▶ _Exercise objective_
Within the records below, filter for lines carrying the word "window" and copy them.

Segment Open

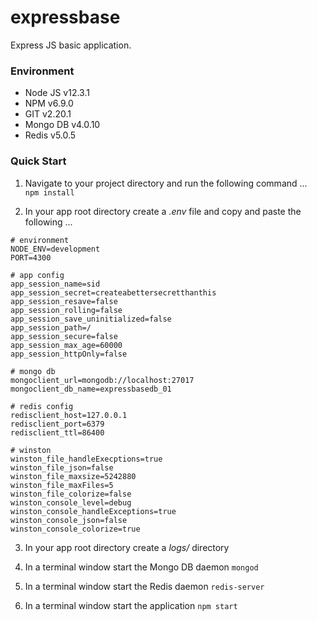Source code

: # expressbase
Express JS basic application.

### Environment
 - Node JS v12.3.1
 - NPM v6.9.0
 - GIT v2.20.1
 - Mongo DB v4.0.10
 - Redis v5.0.5

### Quick Start

1) Navigate to your project directory and run the following command ...  
`npm install`

2) In your app root directory create a *.env* file and copy and paste the following ...

```
# environment
NODE_ENV=development
PORT=4300

# app config
app_session_name=sid
app_session_secret=createabettersecretthanthis
app_session_resave=false
app_session_rolling=false
app_session_save_uninitialized=false
app_session_path=/
app_session_secure=false
app_session_max_age=60000
app_session_httpOnly=false

# mongo db 
mongoclient_url=mongodb://localhost:27017
mongoclient_db_name=expressbasedb_01

# redis config
redisclient_host=127.0.0.1
redisclient_port=6379
redisclient_ttl=86400

# winston 
winston_file_handleExecptions=true
winston_file_json=false
winston_file_maxsize=5242880
winston_file_maxFiles=5
winston_file_colorize=false
winston_console_level=debug
winston_console_handleExceptions=true
winston_console_json=false
winston_console_colorize=true
```


3) In your app root directory create a *logs/* directory

4) In a terminal window start the Mongo DB daemon
`mongod`

5) In a terminal window start the Redis daemon
`redis-server`

6) In a terminal window start the application
`npm start`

Segment Closed

▶ _Written response_
4) In a terminal window start the Mongo DB daemon
5) In a terminal window start the Redis daemon
6) In a terminal window start the application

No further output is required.